Here are some entries. Repeat all of them exactly.
_ _ _ _ _ _ _
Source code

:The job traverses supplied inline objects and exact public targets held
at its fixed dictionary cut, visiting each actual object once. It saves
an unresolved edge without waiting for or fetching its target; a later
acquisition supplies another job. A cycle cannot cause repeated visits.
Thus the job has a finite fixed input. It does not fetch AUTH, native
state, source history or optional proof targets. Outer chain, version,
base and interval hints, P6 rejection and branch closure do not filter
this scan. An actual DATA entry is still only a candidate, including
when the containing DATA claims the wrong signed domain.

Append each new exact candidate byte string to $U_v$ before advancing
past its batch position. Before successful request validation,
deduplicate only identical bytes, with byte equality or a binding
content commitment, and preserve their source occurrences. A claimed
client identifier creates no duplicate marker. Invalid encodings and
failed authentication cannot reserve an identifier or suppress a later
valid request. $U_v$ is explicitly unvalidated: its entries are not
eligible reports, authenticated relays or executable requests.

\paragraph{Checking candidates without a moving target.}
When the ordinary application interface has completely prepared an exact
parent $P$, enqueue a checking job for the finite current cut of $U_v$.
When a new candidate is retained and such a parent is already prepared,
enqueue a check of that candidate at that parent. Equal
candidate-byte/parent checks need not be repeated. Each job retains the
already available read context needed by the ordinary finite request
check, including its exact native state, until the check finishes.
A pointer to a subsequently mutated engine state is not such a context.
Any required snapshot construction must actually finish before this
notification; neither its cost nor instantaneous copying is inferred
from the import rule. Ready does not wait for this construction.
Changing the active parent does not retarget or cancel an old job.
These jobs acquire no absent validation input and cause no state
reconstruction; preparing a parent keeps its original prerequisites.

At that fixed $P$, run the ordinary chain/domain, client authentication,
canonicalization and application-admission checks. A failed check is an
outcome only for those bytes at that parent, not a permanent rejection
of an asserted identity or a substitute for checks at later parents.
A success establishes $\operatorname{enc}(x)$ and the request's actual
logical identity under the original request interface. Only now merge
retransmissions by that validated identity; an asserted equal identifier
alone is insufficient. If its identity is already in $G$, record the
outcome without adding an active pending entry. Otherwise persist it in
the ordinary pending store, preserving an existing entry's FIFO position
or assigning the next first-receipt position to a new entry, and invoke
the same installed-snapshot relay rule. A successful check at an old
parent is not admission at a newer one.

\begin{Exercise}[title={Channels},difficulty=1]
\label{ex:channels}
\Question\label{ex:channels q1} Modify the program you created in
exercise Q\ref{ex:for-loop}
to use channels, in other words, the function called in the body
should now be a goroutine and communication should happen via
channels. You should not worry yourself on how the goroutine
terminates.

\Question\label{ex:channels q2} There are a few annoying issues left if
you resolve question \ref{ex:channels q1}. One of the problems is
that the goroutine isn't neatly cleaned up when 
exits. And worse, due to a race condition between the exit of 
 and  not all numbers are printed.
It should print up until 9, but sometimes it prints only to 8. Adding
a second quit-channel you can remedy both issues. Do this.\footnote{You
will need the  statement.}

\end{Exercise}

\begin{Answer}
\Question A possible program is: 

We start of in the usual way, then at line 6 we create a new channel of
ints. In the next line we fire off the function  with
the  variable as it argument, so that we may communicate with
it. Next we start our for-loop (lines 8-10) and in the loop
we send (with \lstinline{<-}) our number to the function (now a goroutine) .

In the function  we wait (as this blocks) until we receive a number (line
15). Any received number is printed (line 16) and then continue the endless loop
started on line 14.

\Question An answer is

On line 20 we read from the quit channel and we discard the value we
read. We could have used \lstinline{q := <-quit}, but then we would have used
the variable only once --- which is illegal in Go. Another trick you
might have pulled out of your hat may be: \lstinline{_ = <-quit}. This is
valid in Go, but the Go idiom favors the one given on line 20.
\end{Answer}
_ _ _ _ _ _ _
EXPECTED ANSWER –
Source code

:The job traverses supplied inline objects and exact public targets held
at its fixed dictionary cut, visiting each actual object once. It saves
an unresolved edge without waiting for or fetching its target; a later
acquisition supplies another job. A cycle cannot cause repeated visits.
Thus the job has a finite fixed input. It does not fetch AUTH, native
state, source history or optional proof targets. Outer chain, version,
base and interval hints, P6 rejection and branch closure do not filter
this scan. An actual DATA entry is still only a candidate, including
when the containing DATA claims the wrong signed domain.

Append each new exact candidate byte string to $U_v$ before advancing
past its batch position. Before successful request validation,
deduplicate only identical bytes, with byte equality or a binding
content commitment, and preserve their source occurrences. A claimed
client identifier creates no duplicate marker. Invalid encodings and
failed authentication cannot reserve an identifier or suppress a later
valid request. $U_v$ is explicitly unvalidated: its entries are not
eligible reports, authenticated relays or executable requests.

\paragraph{Checking candidates without a moving target.}
When the ordinary application interface has completely prepared an exact
parent $P$, enqueue a checking job for the finite current cut of $U_v$.
When a new candidate is retained and such a parent is already prepared,
enqueue a check of that candidate at that parent. Equal
candidate-byte/parent checks need not be repeated. Each job retains the
already available read context needed by the ordinary finite request
check, including its exact native state, until the check finishes.
A pointer to a subsequently mutated engine state is not such a context.
Any required snapshot construction must actually finish before this
notification; neither its cost nor instantaneous copying is inferred
from the import rule. Ready does not wait for this construction.
Changing the active parent does not retarget or cancel an old job.
These jobs acquire no absent validation input and cause no state
reconstruction; preparing a parent keeps its original prerequisites.

At that fixed $P$, run the ordinary chain/domain, client authentication,
canonicalization and application-admission checks. A failed check is an
outcome only for those bytes at that parent, not a permanent rejection
of an asserted identity or a substitute for checks at later parents.
A success establishes $\operatorname{enc}(x)$ and the request's actual
logical identity under the original request interface. Only now merge
retransmissions by that validated identity; an asserted equal identifier
alone is insufficient. If its identity is already in $G$, record the
outcome without adding an active pending entry. Otherwise persist it in
the ordinary pending store, preserving an existing entry's FIFO position
or assigning the next first-receipt position to a new entry, and invoke
the same installed-snapshot relay rule. A successful check at an old
parent is not admission at a newer one.

\begin{Exercise}[title={Channels},difficulty=1]
\label{ex:channels}
\Question\label{ex:channels q1} Modify the program you created in
exercise Q\ref{ex:for-loop}
to use channels, in other words, the function called in the body
should now be a goroutine and communication should happen via
channels. You should not worry yourself on how the goroutine
terminates.

\Question\label{ex:channels q2} There are a few annoying issues left if
you resolve question \ref{ex:channels q1}. One of the problems is
that the goroutine isn't neatly cleaned up when 
exits. And worse, due to a race condition between the exit of 
 and  not all numbers are printed.
It should print up until 9, but sometimes it prints only to 8. Adding
a second quit-channel you can remedy both issues. Do this.\footnote{You
will need the  statement.}

\end{Exercise}

\begin{Answer}
\Question A possible program is: 

We start of in the usual way, then at line 6 we create a new channel of
ints. In the next line we fire off the function  with
the  variable as it argument, so that we may communicate with
it. Next we start our for-loop (lines 8-10) and in the loop
we send (with \lstinline{<-}) our number to the function (now a goroutine) .

In the function  we wait (as this blocks) until we receive a number (line
15). Any received number is printed (line 16) and then continue the endless loop
started on line 14.

\Question An answer is

On line 20 we read from the quit channel and we discard the value we
read. We could have used \lstinline{q := <-quit}, but then we would have used
the variable only once --- which is illegal in Go. Another trick you
might have pulled out of your hat may be: \lstinline{_ = <-quit}. This is
valid in Go, but the Go idiom favors the one given on line 20.
\end{Answer}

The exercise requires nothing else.